Question #0d5eb

Start by taking a look at the balanced chemical equation for this neutralization reaction

#color(red)(2)"NaOH"_text((aq]) + "H"_2"SO"_text(4(aq]) -> "Na"_2"SO"_text(4(aq]) + 2"H"_2"O"_text((l])#

The #color(red)(2):1# mole ratio that exists between sodium hydroxide and sodium sulfate tells you that the reaction will produce #1# mole of sodium sulfate for every #color(red)(2)# moles of sodium hydroxide that take part in the reaction.

In your case, sulfuric acid is in excess, which means that you can assume that all the mass of sodium hydroxide will take part in the reaction, since sodium hydroxide is a limiting reagent.

Now, in order to use gram to gram stoichiometry directly, you must use the molar masses of the two compounds to convert the mole ratio to a gram ratio.

Sodium hydroxide has a molar mass of #"40.0 g mol"^(-1)#, so one mole of sodium hydroxide will have a mass of #"40.0 g"#.

Sodium sulfate has a molar mass of #"142.04 g mol"^(-1)#, so one mole of sulfuric acid will have a mass of #"142.04 g"#.

The #color(red)(2):1# mole ratio will be equivalent to

#(color(red)(2) xx "40.0 g") : (1 xx "142.04 g") = "80.0 g ":" 142.04 g"#

This means that the reaction produces #"142.04 g"# of sodium sulfate for every #"80.0 g"# of sodium hydroxide consumed.

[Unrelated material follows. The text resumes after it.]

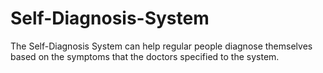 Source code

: # Self-Diagnosis-System
The Self-Diagnosis System can help regular people diagnose themselves based on the symptoms that the doctors specified to the system.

This means that #"200 g"# of sodium hydroxide will produce

#200color(red)(cancel(color(black)("g NaOH"))) * ("142.04 g Na"_2"SO"_4)/(80.0color(red)(cancel(color(black)("g NaOH")))) = "355.1 g Na"_2"SO"_4#

You must round this off to one sig fig, since that is how many sig figs you have for the mass of sodium hydroxide

#m_(Na_2SO_4) = color(green)(|bar(ul(color(white)(a/a)"400 g Na"_2"SO"_4color(white)(a/a)))|)#